2 FASCISMO E MODERNIDADE
Um dos erros mais comuns nas avaliações sobre o fenômeno fascista, que não nos ajuda
a entender a diferença entre esse movimento e outras manifestações (anteriores ou sucessivas) da
tradição autoritária e conservadora, consiste em reduzir a sua essência ao uso monopolista,
sistematicamente organizado, da força e dos aparatos repressivos.
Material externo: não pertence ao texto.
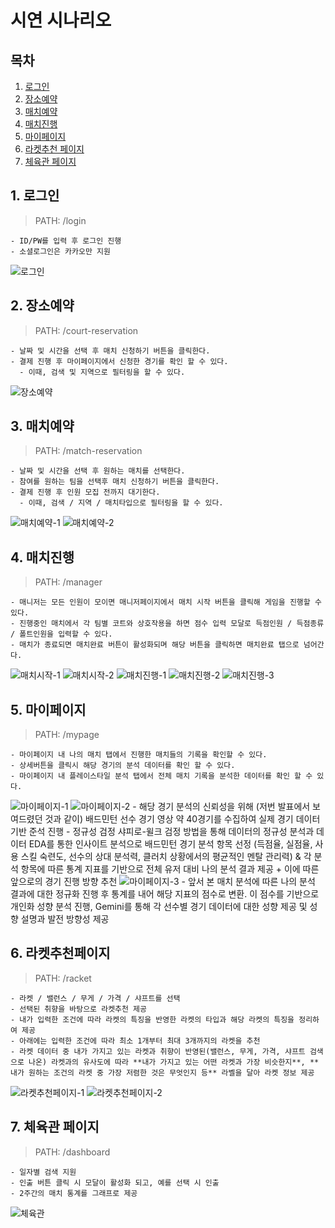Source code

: # 시연 시나리오

## 목차

1. [로그인](#1-로그인)
2. [장소예약](#2-장소예약)
3. [매치예약](#3-매치예약)
4. [매치진행](#4-매치진행)
5. [마이페이지](#5-마이페이지)
6. [라켓추천 페이지](#6-라켓추천페이지)
7. [체육관 페이지](#7-체육관-페이지)

## 1. 로그인

> PATH: /login

    - ID/PW를 입력 후 로그인 진행
    - 소셜로그인은 카카오만 지원

![로그인](/exec/시연시나리오/imgs/login.png)

## 2. 장소예약

> PATH: /court-reservation

    - 날짜 및 시간을 선택 후 매치 신청하기 버튼을 클릭한다.
    - 결제 진행 후 마이페이지에서 신청한 경기를 확인 할 수 있다.
      - 이때, 검색 및 지역으로 필터링을 할 수 있다.

![장소예약](/exec/시연시나리오/imgs/courtReservation.png)

## 3. 매치예약

> PATH: /match-reservation

    - 날짜 및 시간을 선택 후 원하는 매치를 선택한다.
    - 참여를 원하는 팀을 선택후 매치 신청하기 버튼을 클릭한다.
    - 결제 진행 후 인원 모집 전까지 대기한다.
      - 이때, 검색 / 지역 / 매치타입으로 필터링을 할 수 있다.

![매치예약-1](/exec/시연시나리오/imgs/matchReservation1.png)
![매치예약-2](/exec/시연시나리오/imgs/matchReservation2.png)

## 4. 매치진행

> PATH: /manager

    - 매니저는 모든 인원이 모이면 매니저페이지에서 매치 시작 버튼을 클릭해 게임을 진행할 수 있다.
    - 진행중인 매치에서 각 팀별 코트와 상호작용을 하면 점수 입력 모달로 득점인원 / 득점종류 / 폴트인원을 입력할 수 있다.
    - 매치가 종료되면 매치완료 버튼이 활성화되며 해당 버튼을 클릭하면 매치완료 탭으로 넘어간다.

![매치시작-1](/exec/시연시나리오/imgs/matchStart1.png)
![매치시작-2](/exec/시연시나리오/imgs/matchStart2.png)
![매치진행-1](/exec/시연시나리오/imgs/matchPlay1.png)
![매치진행-2](/exec/시연시나리오/imgs/matchPlay2.png)
![매치진행-3](/exec/시연시나리오/imgs/matchPlay3.png)

## 5. 마이페이지

> PATH: /mypage

    - 마이페이지 내 나의 매치 탭에서 진행한 매치들의 기록을 확인할 수 있다.
    - 상세버튼을 클릭시 해당 경기의 분석 데이터를 확인 할 수 있다.
    - 마이페이지 내 플레이스타일 분석 탭에서 전체 매치 기록을 분석한 데이터를 확인 할 수 있다.

![마이페이지-1](/exec/시연시나리오/imgs/mypage1.png)
![마이페이지-2](/exec/시연시나리오/imgs/mypage2.png)
    - 해당 경기 분석의 신뢰성을 위해 (저번 발표에서 보여드렸던 것과 같이) 배드민턴 선수 경기 영상 약 40경기를 수집하여 실제 경기 데이터 기반 준석 진행
    - 정규성 검정 샤피로-윌크 검정 방법을 통해 데이터의 정규성 분석과 데이터 EDA를 통한 인사이트 분석으로 배드민턴 경기 분석 항목 선정 (득점율, 실점율, 사용 스킬 숙련도, 선수의 상대 분석력, 클러치 상황에서의 평균적인 멘탈 관리력) & 각 분석 항목에 따른 통계 지표를 기반으로 전체 유저 대비 나의 분석 결과 제공 + 이에 따른 앞으로의 경기 진행 방향 추천
![마이페이지-3](/exec/시연시나리오/imgs/mypage3.png)
    - 앞서 본 매치 분석에 따른 나의 분석 결과에 대한 정규화 진행 후 통계를 내어 해당 지표의 점수로 변환. 이 점수를 기반으로 개인화 성향 분석 진행, Gemini를 통해 각 선수별 경기 데이터에 대한 성향 제공 및 성향 설명과 발전 방향성 제공

## 6. 라켓추천페이지

> PATH: /racket

    - 라켓 / 밸런스 / 무게 / 가격 / 샤프트를 선택
    - 선택된 취향을 바탕으로 라켓추천 제공
    - 내가 입력한 조건에 따라 라켓의 특징을 반영한 라켓의 타입과 해당 라켓의 특징을 정리하여 제공
    - 아래에는 입력한 조건에 따라 최소 1개부터 최대 3개까지의 라켓을 추천
    - 라켓 데이터 중 내가 가지고 있는 라켓과 취향이 반영된(밸런스, 무게, 가격, 샤프트 검색으로 나온) 라켓과의 유사도에 따라 **내가 가지고 있는 어떤 라켓과 가장 비슷한지**, **내가 원하는 조건의 라켓 중 가장 저렴한 것은 무엇인지 등** 라벨을 달아 라켓 정보 제공

![라켓추천페이지-1](/exec/시연시나리오/imgs/racket1.png)
![라켓추천페이지-2](/exec/시연시나리오/imgs/racket2.png)

## 7. 체육관 페이지

> PATH: /dashboard

    - 일자별 검색 지원
    - 인출 버튼 클릭 시 모달이 활성화 되고, 예를 선택 시 인출
    - 2주간의 매치 통계를 그래프로 제공

![체육관](/exec/시연시나리오/imgs/gym.png)
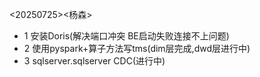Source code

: <20250725><杨森>

* 1 安装Doris(解决端口冲突 BE启动失败连接不上问题)
* 2 使用pyspark+算子方法写tms(dim层完成,dwd层进行中)
* 3 sqlserver.sqlserver CDC(进行中)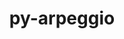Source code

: ---
title: "py-arpeggio"
layout: cache
categories: [package, develop-2025-04-20]
meta: {"compilers": ["none"], "num_specs": 1, "num_specs_by_stack": {"radiuss": 1, "root": 1}, "oss": ["ubuntu18.04"], "platforms": ["linux"], "stacks": ["radiuss", "root"], "targets": ["x86_64_v3"], "versions": ["2.0.2"]}
spec_details: [{"compiler": "none", "hash": "epdpaovsfewmy7sdougyq6cx5rlvbnfy", "os": "ubuntu18.04", "platform": "linux", "size": "-", "stacks": ["radiuss", "root"], "target": "x86_64_v3", "variants": ["build_system=python_pip"], "versions": ["2.0.2"]}]
---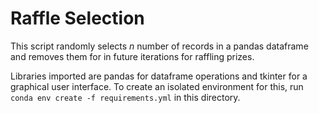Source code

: # Raffle Selection

This script randomly selects *n* number of records in a pandas dataframe and removes them for in future iterations for raffling prizes.

Libraries imported are pandas for dataframe operations and tkinter for a graphical user interface.  To create an isolated environment for this, run `conda env create -f requirements.yml` in this directory.
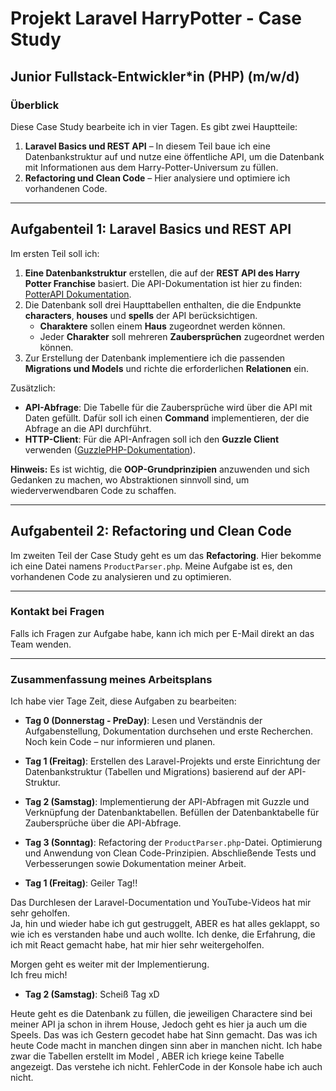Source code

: # Projekt Laravel HarryPotter - Case Study

## Junior Fullstack-Entwickler*in (PHP) (m/w/d)

### Überblick
Diese Case Study bearbeite ich in vier Tagen. Es gibt zwei Hauptteile:

1. **Laravel Basics und REST API** – In diesem Teil baue ich eine Datenbankstruktur auf und nutze eine öffentliche API, um die Datenbank mit Informationen aus dem Harry-Potter-Universum zu füllen.
2. **Refactoring und Clean Code** – Hier analysiere und optimiere ich vorhandenen Code.

---

## Aufgabenteil 1: Laravel Basics und REST API

Im ersten Teil soll ich:
1. **Eine Datenbankstruktur** erstellen, die auf der **REST API des Harry Potter Franchise** basiert. Die API-Dokumentation ist hier zu finden: [PotterAPI Dokumentation](https://github.com/fedeperin/potterapi).
2. Die Datenbank soll drei Haupttabellen enthalten, die die Endpunkte **characters**, **houses** und **spells** der API berücksichtigen.
   - **Charaktere** sollen einem **Haus** zugeordnet werden können.
   - Jeder **Charakter** soll mehreren **Zaubersprüchen** zugeordnet werden können.
3. Zur Erstellung der Datenbank implementiere ich die passenden **Migrations und Models** und richte die erforderlichen **Relationen** ein.

Zusätzlich:
- **API-Abfrage**: Die Tabelle für die Zaubersprüche wird über die API mit Daten gefüllt. Dafür soll ich einen **Command** implementieren, der die Abfrage an die API durchführt.
- **HTTP-Client**: Für die API-Anfragen soll ich den **Guzzle Client** verwenden ([GuzzlePHP-Dokumentation](https://docs.guzzlephp.org/en/stable/)).

**Hinweis:** Es ist wichtig, die **OOP-Grundprinzipien** anzuwenden und sich Gedanken zu machen, wo Abstraktionen sinnvoll sind, um wiederverwendbaren Code zu schaffen.

---

## Aufgabenteil 2: Refactoring und Clean Code

Im zweiten Teil der Case Study geht es um das **Refactoring**. Hier bekomme ich eine Datei namens `ProductParser.php`. Meine Aufgabe ist es, den vorhandenen Code zu analysieren und zu optimieren.

---

### Kontakt bei Fragen
Falls ich Fragen zur Aufgabe habe, kann ich mich per E-Mail direkt an das Team wenden.

---

### Zusammenfassung meines Arbeitsplans
Ich habe vier Tage Zeit, diese Aufgaben zu bearbeiten:

- **Tag 0 (Donnerstag - PreDay)**: Lesen und Verständnis der Aufgabenstellung, Dokumentation durchsehen und erste Recherchen. Noch kein Code – nur informieren und planen.
  
- **Tag 1 (Freitag)**: Erstellen des Laravel-Projekts und erste Einrichtung der Datenbankstruktur (Tabellen und Migrations) basierend auf der API-Struktur.

- **Tag 2 (Samstag)**: Implementierung der API-Abfragen mit Guzzle und Verknüpfung der Datenbanktabellen. Befüllen der Datenbanktabelle für Zaubersprüche über die API-Abfrage.

- **Tag 3 (Sonntag)**: Refactoring der `ProductParser.php`-Datei. Optimierung und Anwendung von Clean Code-Prinzipien. Abschließende Tests und Verbesserungen sowie Dokumentation meiner Arbeit.


- **Tag 1 (Freitag)**: Geiler Tag!!

Das Durchlesen der Laravel-Documentation und YouTube-Videos hat mir sehr geholfen.  
Ja, hin und wieder habe ich gut gestruggelt, ABER es hat alles geklappt, so wie ich es verstanden habe und auch wollte. Ich denke, die Erfahrung, die ich mit React gemacht habe, hat mir hier sehr weitergeholfen.

Morgen geht es weiter mit der Implementierung.  
Ich freu mich!

- **Tag 2 (Samstag)**:  Scheiß Tag xD

Heute geht es die Datenbank zu füllen, die jeweiligen Charactere sind bei meiner API ja schon in ihrem House, Jedoch geht es hier ja auch um die Speels.
Das was ich Gestern gecodet habe hat Sinn gemacht.
Das was ich heute Code macht in manchen dingen sinn aber in manchen nicht.
Ich habe zwar die Tabellen erstellt im Model , ABER ich kriege keine Tabelle angezeigt.
Das verstehe ich nicht.
FehlerCode in der Konsole habe ich auch nicht.
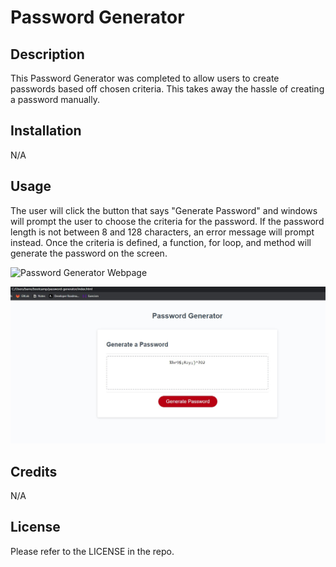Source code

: # Password Generator

## Description

This Password Generator was completed to allow users to create passwords based off chosen criteria. This takes away the hassle of creating a password manually.

## Installation

N/A

## Usage

The user will click the button that says "Generate Password" and windows will prompt the user to choose the criteria for the password. If the password length is not between 8 and 128 characters, an error message will prompt instead. Once the criteria is defined, a function, for loop, and method will generate the password on the screen.

![Password Generator Webpage](https://barcar95.github.io/password-generator/)

[![Watch the video](./assets/password-generator-screenshot.jpg)](./assets/password-generator.mp4)

## Credits

N/A

## License

Please refer to the LICENSE in the repo.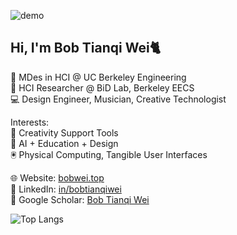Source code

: ![demo](cover.gif)
## Hi, I'm Bob Tianqi Wei🐈

🏫 MDes in HCI @ UC Berkeley Engineering  
🔬 HCI Researcher @ BiD Lab, Berkeley EECS  
💻 Design Engineer, Musician, Creative Technologist  

Interests:  
🎨 Creativity Support Tools  
🤖 AI + Education + Design  
🖲️ Physical Computing, Tangible User Interfaces 

🌐 Website: [bobwei.top](https://www.bobwei.top)  
💼 LinkedIn: [in/bobtianqiwei](https://www.linkedin.com/in/bobtianqiwei)  
📑 Google Scholar: [Bob Tianqi Wei](https://scholar.google.com/citations?user=G1m94BIAAAAJ&hl=en)

![Top Langs](https://github-readme-stats.vercel.app/api/top-langs/?username=bobtianqiwei&layout=compact)
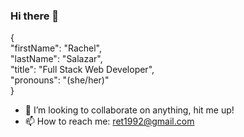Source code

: ### Hi there 👋

{ <br/>
"firstName": "Rachel", <br/>
"lastName": "Salazar", <br/>
"title": "Full Stack Web Developer", <br/>
"pronouns": "(she/her)" <br/>
}

- 👯  I’m looking to collaborate on anything, hit me up!
- 📫  How to reach me: ret1992@gmail.com
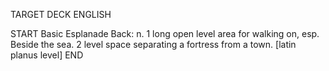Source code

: TARGET DECK
ENGLISH

START
Basic
Esplanade
Back: n. 1 long open level area for walking on, esp. Beside the sea. 2 level space separating a fortress from a town. [latin planus level]
END
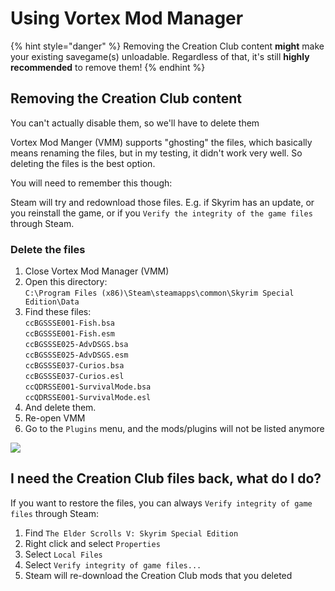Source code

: # Using Vortex Mod Manager

{% hint style="danger" %}
Removing the Creation Club content **might** make your existing savegame(s) unloadable. Regardless of that, it's still **highly recommended** to remove them!
{% endhint %}

## Removing the Creation Club content

You can't actually disable them, so we'll have to delete them

Vortex Mod Manger (VMM) supports "ghosting" the files, which basically means renaming the files, but in my testing, it didn't work very well. So deleting the files is the best option.

You will need to remember this though:

Steam will try and redownload those files. E.g. if Skyrim has an update, or you reinstall the game, or if you `Verify the integrity of the game files` through Steam.

### Delete the files

1. Close Vortex Mod Manager (VMM)
2. Open this directory:\
   `C:\Program Files (x86)\Steam\steamapps\common\Skyrim Special Edition\Data`
3. Find these files:\
   `ccBGSSSE001-Fish.bsa`\
   `ccBGSSSE001-Fish.esm`\
   `ccBGSSSE025-AdvDSGS.bsa`\
   `ccBGSSSE025-AdvDSGS.esm`\
   `ccBGSSSE037-Curios.bsa`\
   `ccBGSSSE037-Curios.esl`\
   `ccQDRSSE001-SurvivalMode.bsa`\
   `ccQDRSSE001-SurvivalMode.esl`
4. And delete them.
5. Re-open VMM
6. Go to the `Plugins` menu, and the mods/plugins will not be listed anymore

![](https://shx.is/5CjqL0HvJ.gif)

## I need the Creation Club files back, what do I do?

If you want to restore the files, you can always `Verify integrity of game files` through Steam:

1. Find `The Elder Scrolls V: Skyrim Special Edition`
2. Right click and select `Properties`
3. Select `Local Files`
4. Select `Verify integrity of game files...`
5. Steam will re-download the Creation Club mods that you deleted
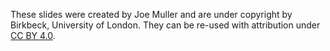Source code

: These slides were created by Joe Muller and are under copyright by Birkbeck, University of London. They can be re-used with attribution under [CC BY 4.0](https://creativecommons.org/licenses/by/4.0/).
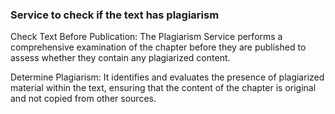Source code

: ### Service to check if the text has plagiarism

Check Text Before Publication: The Plagiarism Service performs a comprehensive examination of the chapter before they are published to assess whether they contain any plagiarized content.

Determine Plagiarism: It identifies and evaluates the presence of plagiarized material within the text, ensuring that the content of the chapter is original and not copied from other sources.
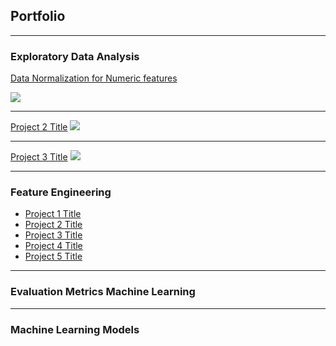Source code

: ## Portfolio

---

### Exploratory Data Analysis

[Data Normalization for Numeric features](https://alex31425.github.io/MTHuang/sample_page)

<img src="images/dummy_thumbnail.jpg?raw=true"/>

---
[Project 2 Title](/pdf/sample_presentation.pdf)
<img src="images/dummy_thumbnail.jpg?raw=true"/>

---
[Project 3 Title](http://example.com/)
<img src="images/dummy_thumbnail.jpg?raw=true"/>

---

### Feature Engineering 
- [Project 1 Title](https://alex31425.github.io/MTHuang/sample_page)
- [Project 2 Title](http://example.com/)
- [Project 3 Title](http://example.com/)
- [Project 4 Title](http://example.com/)
- [Project 5 Title](http://example.com/)

---
### Evaluation Metrics Machine Learning




---
### Machine Learning Models
<!-- Remove above link if you don't want to attibute -->
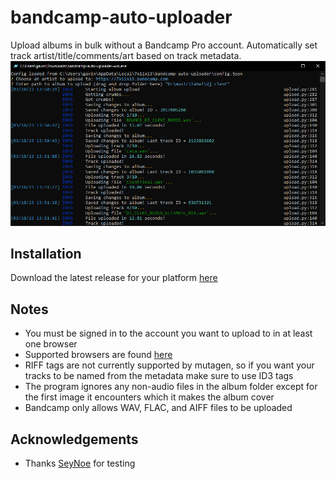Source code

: # bandcamp-auto-uploader

Upload albums in bulk without a Bandcamp Pro account. Automatically set track artist/title/comments/art based on track metadata.
![Example](/docs/screenshot.png)

## Installation

Download the latest release for your platform [here](https://github.com/7x11x13/bandcamp-auto-uploader/releases)

## Notes

- You must be signed in to the account you want to upload to in at least one browser
- Supported browsers are found [here](https://github.com/borisbabic/browser_cookie3#contribute)
- RIFF tags are not currently supported by mutagen, so if you want your tracks to be named from the metadata make sure to use ID3 tags
- The program ignores any non-audio files in the album folder except for the first image it encounters which it makes the album cover
- Bandcamp only allows WAV, FLAC, and AIFF files to be uploaded

## Acknowledgements

- Thanks [SeyNoe](https://seynoe.bandcamp.com/) for testing
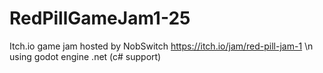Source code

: # RedPillGameJam1-25
Itch.io game jam hosted by NobSwitch  https://itch.io/jam/red-pill-jam-1 \n using godot engine .net (c# support)
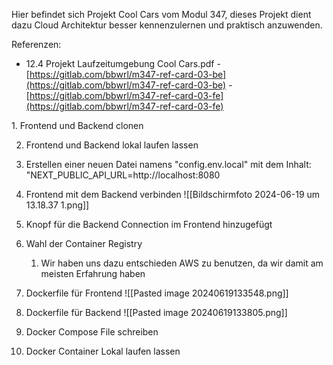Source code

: Hier befindet sich Projekt Cool Cars vom Modul 347, dieses Projekt dient dazu Cloud Architektur besser kennenzulernen und praktisch anzuwenden.

Referenzen:

- 12.4 Projekt Laufzeitumgebung Cool Cars.pdf
-  [https://gitlab.com/bbwrl/m347-ref-card-03-be](https://gitlab.com/bbwrl/m347-ref-card-03-be)
-  [https://gitlab.com/bbwrl/m347-ref-card-03-fe](https://gitlab.com/bbwrl/m347-ref-card-03-fe)

1. Frontend und Backend clonen

2. Frontend und Backend lokal laufen lassen

3. Erstellen einer neuen Datei namens "config.env.local" mit dem Inhalt: "NEXT_PUBLIC_API_URL=http://localhost:8080

4. Frontend mit dem Backend verbinden
![[Bildschirmfoto 2024-06-19 um 13.18.37 1.png]]

5. Knopf für die Backend Connection im Frontend hinzugefügt

6. Wahl der Container Registry
	1. Wir haben uns dazu entschieden AWS zu benutzen, da wir damit am meisten Erfahrung haben

7. Dockerfile für Frontend
	![[Pasted image 20240619133548.png]]

8. Dockerfile für Backend
![[Pasted image 20240619133805.png]]

9. Docker Compose File schreiben

10. Docker Container Lokal laufen lassen
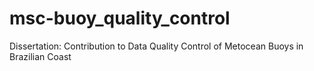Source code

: # msc-buoy_quality_control
Dissertation: Contribution to Data Quality Control of Metocean Buoys in Brazilian Coast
Todavia, nas sociedades
avançadas do mundo ocidental contemporâneo, cada “bloco histórico” nunca pode basear o seu poder
apenas sobre o exercício (por quanto eficiente) do domínio, por meio de uma ditadura
permanentemente empenhada na tarefa de impedir a afirmação de visões de mundo alternativas 1.
Também as mais autoritárias viradas políticas necessitam reconstruir um novo apa rato hegemônico e,
portanto, ministrar a arte do consenso fundindo domínio e hegemonia2. A Itália do pós-guerra ficou
dramaticamente envolvida na queda de hegemonia das suas classes dirigentes, como Gramsci
esclarece na nota 80 do parágrafo Passado e presente do Caderno 7, voltando às relações entre
consenso e força, a partir de uma pergunta fundamental: como reconstruir o aparato hegemônico do
grupo dominante desagregado pelas consequências da guerra em todos os Estados do mundo?
(GRAMSCI, 1975).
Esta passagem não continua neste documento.